GoogleCloudPlatform / gsutil

A command line tool for interacting with cloud storage services.
Apache License 2.0
875 stars 336 forks source link

rsync - release unlocked lock #568

Closed almirb closed 6 years ago

almirb commented 6 years ago

Hi! I'm trying to run gsutil to sync our local storage with Google Bucket... but It always ends with release unlocked lock exception... The proccess continues until It ends the source listing operation... Then It finishes without copying the files.

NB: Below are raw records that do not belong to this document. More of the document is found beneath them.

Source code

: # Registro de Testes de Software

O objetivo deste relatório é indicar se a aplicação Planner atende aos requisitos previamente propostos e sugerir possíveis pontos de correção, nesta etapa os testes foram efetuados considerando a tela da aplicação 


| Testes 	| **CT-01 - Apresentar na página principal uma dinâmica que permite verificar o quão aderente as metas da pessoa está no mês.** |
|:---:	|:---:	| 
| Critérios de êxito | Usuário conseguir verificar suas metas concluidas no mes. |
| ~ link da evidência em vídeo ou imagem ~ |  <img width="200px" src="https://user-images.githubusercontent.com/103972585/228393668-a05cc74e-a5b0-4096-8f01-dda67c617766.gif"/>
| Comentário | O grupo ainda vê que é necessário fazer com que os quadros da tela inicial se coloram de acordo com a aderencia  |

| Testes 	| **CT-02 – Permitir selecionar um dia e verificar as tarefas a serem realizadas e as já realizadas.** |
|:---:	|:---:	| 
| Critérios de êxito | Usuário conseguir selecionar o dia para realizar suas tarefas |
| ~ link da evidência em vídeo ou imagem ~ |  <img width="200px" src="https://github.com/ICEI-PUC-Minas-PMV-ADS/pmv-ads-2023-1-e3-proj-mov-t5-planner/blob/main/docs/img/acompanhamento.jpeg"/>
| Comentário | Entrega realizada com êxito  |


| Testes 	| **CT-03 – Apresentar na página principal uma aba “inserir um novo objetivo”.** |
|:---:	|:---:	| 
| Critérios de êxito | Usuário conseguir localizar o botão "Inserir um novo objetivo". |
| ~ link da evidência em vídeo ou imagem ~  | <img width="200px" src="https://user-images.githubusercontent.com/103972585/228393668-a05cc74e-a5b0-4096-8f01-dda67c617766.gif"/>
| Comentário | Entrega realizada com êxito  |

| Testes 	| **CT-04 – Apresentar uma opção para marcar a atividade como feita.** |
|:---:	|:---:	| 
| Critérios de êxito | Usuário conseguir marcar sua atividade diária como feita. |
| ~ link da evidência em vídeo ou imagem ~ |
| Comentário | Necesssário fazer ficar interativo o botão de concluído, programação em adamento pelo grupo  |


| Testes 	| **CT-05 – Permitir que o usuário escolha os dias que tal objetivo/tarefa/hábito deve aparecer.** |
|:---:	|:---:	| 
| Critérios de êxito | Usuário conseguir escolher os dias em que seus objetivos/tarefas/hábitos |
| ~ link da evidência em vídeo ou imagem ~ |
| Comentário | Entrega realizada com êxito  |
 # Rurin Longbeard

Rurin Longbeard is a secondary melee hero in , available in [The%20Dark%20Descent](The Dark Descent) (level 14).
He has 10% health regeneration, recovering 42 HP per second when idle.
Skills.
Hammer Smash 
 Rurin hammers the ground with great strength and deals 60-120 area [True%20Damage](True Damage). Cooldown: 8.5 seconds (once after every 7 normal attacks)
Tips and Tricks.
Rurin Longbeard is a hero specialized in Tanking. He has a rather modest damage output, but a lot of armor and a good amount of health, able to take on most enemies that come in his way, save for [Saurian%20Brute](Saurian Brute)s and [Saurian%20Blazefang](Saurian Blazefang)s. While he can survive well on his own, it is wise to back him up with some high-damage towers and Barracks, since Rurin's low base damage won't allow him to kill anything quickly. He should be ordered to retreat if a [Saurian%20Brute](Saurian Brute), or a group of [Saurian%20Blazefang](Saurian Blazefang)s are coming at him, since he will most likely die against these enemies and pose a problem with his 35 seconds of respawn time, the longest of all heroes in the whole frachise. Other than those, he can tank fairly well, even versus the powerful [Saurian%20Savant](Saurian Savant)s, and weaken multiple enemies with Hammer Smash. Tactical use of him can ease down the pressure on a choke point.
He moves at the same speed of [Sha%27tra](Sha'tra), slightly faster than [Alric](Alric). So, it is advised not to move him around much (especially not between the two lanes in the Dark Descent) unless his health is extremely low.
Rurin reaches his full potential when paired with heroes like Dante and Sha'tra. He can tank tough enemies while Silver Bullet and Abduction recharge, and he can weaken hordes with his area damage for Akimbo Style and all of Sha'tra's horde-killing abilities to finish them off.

$ gsutil -m rsync -C -r -n -x ".*\.bak$.*\.db$.*\.bip$.*~lock\.*$.acad\.lsp$" "/cygdrive/g/PMRS/Documentos/" "gs://my-bucket-xxxxxxxx/BACKUP STORAGE/Documentos/" |& tee log_rsync_planejamento.txt
Building synchronization state...
At destination listing 10000...
At source listing 10000...
At destination listing 20000...
At destination listing 30000...
At source listing 20000...
At destination listing 40000...
At source listing 30000...
At destination listing 50000...
At destination listing 60000...
At source listing 40000...
At destination listing 70000...
At destination listing 80000...
At source listing 50000...
Caught non-retryable exception while listing gs://my-bucket-xxxxxxxx/BACKUP STORAGE/Documentos/: release unlocked lock
At source listing 60000...
At source listing 70000...

How can I remove these locks? Thanks!

almirb commented 6 years ago

I noticed that when adding -o "GSUtil:parallel_thread_count=1" to the command line avoided the problem. But the speed is slow using only 1 thread.

I'm running gsutil in a cygwin64 terminal, in a Windows 2008 R2 machine. I need to use cygwin because of Windows file/folder encoding problems with accentuation and other brazilian special characters (ã, õ. ç...).

Is there another way to avoid the lock problem without reducing the number of threads to 1?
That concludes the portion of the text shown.